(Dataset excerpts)
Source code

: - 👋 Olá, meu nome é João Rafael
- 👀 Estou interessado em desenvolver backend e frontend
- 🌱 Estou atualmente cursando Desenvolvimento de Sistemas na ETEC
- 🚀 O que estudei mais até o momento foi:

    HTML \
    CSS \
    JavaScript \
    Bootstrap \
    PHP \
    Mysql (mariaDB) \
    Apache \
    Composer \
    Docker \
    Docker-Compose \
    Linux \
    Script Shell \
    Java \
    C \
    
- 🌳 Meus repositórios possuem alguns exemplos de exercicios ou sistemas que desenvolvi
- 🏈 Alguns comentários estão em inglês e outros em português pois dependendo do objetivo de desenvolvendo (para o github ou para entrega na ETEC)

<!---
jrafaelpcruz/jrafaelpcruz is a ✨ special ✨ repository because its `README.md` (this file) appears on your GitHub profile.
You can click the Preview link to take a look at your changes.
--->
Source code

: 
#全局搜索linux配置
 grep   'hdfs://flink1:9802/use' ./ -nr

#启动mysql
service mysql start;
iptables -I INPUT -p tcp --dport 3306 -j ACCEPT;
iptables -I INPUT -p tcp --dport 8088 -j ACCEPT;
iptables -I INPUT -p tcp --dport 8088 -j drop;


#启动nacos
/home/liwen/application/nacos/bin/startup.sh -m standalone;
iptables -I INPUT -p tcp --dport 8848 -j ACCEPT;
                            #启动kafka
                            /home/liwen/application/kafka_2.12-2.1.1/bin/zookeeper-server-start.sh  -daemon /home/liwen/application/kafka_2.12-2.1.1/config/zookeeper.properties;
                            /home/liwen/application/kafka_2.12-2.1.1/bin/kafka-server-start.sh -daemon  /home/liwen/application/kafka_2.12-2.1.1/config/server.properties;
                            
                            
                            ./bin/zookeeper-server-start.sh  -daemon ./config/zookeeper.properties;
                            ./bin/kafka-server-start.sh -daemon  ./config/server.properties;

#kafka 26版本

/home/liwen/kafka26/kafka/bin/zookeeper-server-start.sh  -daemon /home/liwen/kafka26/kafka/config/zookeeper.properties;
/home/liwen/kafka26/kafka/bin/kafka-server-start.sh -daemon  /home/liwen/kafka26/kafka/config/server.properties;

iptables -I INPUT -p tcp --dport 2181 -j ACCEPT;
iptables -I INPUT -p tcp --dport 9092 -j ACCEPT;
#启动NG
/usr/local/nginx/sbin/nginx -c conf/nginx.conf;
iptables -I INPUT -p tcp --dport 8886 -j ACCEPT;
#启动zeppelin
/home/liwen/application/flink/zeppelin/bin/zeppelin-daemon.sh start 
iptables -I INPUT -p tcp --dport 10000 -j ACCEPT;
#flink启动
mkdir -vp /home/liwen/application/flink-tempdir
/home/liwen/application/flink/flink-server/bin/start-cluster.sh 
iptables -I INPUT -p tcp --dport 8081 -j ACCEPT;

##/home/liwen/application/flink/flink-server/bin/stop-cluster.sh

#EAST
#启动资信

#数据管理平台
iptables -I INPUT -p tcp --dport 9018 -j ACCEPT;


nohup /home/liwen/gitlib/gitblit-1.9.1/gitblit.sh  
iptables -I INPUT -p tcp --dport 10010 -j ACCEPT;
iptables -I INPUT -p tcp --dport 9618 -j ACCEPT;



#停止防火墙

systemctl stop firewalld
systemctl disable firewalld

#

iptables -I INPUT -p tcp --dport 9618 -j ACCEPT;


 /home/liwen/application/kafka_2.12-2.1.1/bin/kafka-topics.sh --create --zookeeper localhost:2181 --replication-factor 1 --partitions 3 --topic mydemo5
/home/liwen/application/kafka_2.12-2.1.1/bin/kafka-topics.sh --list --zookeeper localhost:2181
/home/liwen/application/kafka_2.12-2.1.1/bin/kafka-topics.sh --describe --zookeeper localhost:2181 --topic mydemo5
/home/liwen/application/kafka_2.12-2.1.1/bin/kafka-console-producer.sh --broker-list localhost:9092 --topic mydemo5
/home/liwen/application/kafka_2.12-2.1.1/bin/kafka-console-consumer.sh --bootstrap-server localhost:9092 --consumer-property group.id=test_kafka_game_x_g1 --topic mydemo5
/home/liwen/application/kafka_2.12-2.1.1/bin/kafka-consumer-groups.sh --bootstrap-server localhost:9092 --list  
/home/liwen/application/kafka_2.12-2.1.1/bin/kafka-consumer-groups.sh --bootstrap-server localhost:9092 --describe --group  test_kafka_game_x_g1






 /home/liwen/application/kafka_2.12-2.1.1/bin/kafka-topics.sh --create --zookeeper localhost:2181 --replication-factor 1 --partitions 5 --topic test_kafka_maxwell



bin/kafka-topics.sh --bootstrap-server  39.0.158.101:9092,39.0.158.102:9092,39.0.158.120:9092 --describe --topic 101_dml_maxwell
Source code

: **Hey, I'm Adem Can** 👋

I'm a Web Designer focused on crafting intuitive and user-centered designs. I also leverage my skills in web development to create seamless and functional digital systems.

PROMPT >> Filter the data down to the lines that contain the string "systemctl", and copy them.

WRITTEN ANSWER >>
systemctl stop firewalld
systemctl disable firewalld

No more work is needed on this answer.